Pendant les 10 années suivantes, Pepsi a décollé et est devenu un rival sérieux de Coke.
Ce qui est le plus intéressant dans ce mouvement, c’est qu’ils sont complètement sortis du système. Pepsi a trouvé une personne à qui lier la marque. C’est monnaie courante maintenant, mais c’était très radical à l’époque. Ils ont exploité le pouvoir du désir mimétique.
MJ : Dans ce sens, vous désignez les réseaux sociaux comme une sorte de terreau pour les désirs mimétiques et les rivalités mimétiques. Que pensez-vous des nouvelles versions des médias sociaux, telles que BitClout ?

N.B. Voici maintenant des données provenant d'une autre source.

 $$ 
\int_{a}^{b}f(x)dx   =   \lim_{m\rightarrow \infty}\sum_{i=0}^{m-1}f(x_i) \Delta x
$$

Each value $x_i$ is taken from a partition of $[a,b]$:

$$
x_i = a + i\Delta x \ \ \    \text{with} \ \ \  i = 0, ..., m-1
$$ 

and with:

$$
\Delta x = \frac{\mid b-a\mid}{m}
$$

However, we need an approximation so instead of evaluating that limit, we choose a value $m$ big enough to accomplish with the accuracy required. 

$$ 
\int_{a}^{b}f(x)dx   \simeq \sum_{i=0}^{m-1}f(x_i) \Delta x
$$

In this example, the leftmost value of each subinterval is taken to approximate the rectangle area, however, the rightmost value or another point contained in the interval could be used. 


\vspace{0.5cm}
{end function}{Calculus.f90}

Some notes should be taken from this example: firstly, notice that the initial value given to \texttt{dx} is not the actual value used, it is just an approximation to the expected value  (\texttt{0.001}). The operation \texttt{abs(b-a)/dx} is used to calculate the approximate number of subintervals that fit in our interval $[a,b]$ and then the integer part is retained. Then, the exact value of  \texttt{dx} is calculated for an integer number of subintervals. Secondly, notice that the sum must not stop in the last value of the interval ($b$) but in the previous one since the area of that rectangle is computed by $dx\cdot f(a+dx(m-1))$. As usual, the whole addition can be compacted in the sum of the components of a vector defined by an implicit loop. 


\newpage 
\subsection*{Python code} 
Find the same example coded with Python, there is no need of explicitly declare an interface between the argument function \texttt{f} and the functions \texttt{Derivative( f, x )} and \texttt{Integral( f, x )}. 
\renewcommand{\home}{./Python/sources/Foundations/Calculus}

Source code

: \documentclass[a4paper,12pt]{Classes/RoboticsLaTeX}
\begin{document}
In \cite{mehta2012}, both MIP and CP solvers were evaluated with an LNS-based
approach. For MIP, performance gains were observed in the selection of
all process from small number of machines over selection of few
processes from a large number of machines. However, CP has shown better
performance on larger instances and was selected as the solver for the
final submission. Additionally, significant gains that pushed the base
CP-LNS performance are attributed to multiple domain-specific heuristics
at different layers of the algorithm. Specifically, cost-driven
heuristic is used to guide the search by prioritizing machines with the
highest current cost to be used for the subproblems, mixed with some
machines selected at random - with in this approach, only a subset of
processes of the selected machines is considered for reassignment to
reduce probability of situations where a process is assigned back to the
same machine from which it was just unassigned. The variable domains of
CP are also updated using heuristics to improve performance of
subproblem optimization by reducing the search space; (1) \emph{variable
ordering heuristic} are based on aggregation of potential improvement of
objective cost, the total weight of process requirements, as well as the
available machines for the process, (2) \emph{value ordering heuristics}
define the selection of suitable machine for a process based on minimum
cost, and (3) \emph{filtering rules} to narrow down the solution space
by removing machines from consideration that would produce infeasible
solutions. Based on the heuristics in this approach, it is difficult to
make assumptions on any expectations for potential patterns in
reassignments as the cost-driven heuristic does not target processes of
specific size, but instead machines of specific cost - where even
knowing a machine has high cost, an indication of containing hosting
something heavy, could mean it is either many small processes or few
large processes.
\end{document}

KG: Les nouvelles plateformes de médias sociaux, en particulier celles liées à la crypto (comme BitClout), présentent de sérieux défis. Il y a même des gens qui parlent de la façon dont tout le monde devrait avoir son propre jeton, ou sa propre pièce, où vous pouvez essentiellement faire des paris sur les gens. Cela devient alors ce monde où tout le monde a un stock qui peut être échangé. Ce que cela dit sur la dignité humaine et l’égalité fondamentales est très troublant. Pour moi, c’est un monde très dystopique dans lequel vivre.
Ici encore, la bourse devient une analogie pour presque tous les domaines de la vie. C’est comme s’il y avait un marché invisible pour toutes sortes de choses comme le statut et le prestige que les gens mesurent. Il existe un marché pour les idées et les réputations.
Et tout comme il y a des bulles sur le marché boursier lorsque les actions sont surévalué, il y a aussi des bulles mimétiques en popularité. Certaines idées et réputations deviennent à la mode puis deviennent démodées. Il existe tous ces marchés invisibles que nous ne pouvons pas voir. Et il semble que nous nous dirigeons vers un monde où les gens veulent rendre certains d’entre eux visibles.
C’est exactement ce que nous voyons dans l’évolution des médias sociaux, avec de nouvelles plateformes telles que BitClout : le « cours de l’action » d’un utilisateur individuel est plus ou moins disponible. Mec, j’ai eu du mal à voir mon estime de moi quand j’étais au lycée, et je ne peux pas imaginer avoir à vérifier le cours de mon action tous les jours.
Les jeunes d’aujourd’hui passent énormément de temps sur les réseaux sociaux, une tendance qui inquiète Burgis
Source : Camilo Jimenez via UnSplash
MJ : Alors que les médias sociaux continuent d’évoluer de cette manière, comment pensez-vous que cela aura un impact sur les générations futures ? En particulier, les jeunes utilisateurs qui ont grandi avec ces plateformes ?
KG: Je ne sais pas ce que cela signifie nécessairement. Mais je pense que c’est l’une des raisons pour lesquelles il y a plus d’anxiété et de dépression chez les jeunes aujourd’hui que jamais auparavant. Je ne peux même pas imaginer grandir dans un monde où je passais trois ou quatre heures par jour sur Instagram. Je suis né à un bon moment, dans un certain sens, dans le sens où les médias sociaux n’ont commencé à décoller qu’à la moitié de mes études universitaires. Je ne peux pas imaginer l’avoir eu en huitième année.
Je n’avais même pas de smartphone avant d’avoir obtenu mon diplôme universitaire. Je pense donc que les enfants vont avoir besoin de comprendre ces dynamiques de base et de développer de sérieuses machines anti-mimétique dans leurs entrailles, ou je crains des conséquences extrêmement négatives.
Ceci est la deuxième partie d’une interview en plusieurs parties avec l’auteur Luke Burgis. La partie 1 présente la psychologie du désir mimétique.
Cet article est également apparu sur le blog de psychologie du marketing, PopNeuro.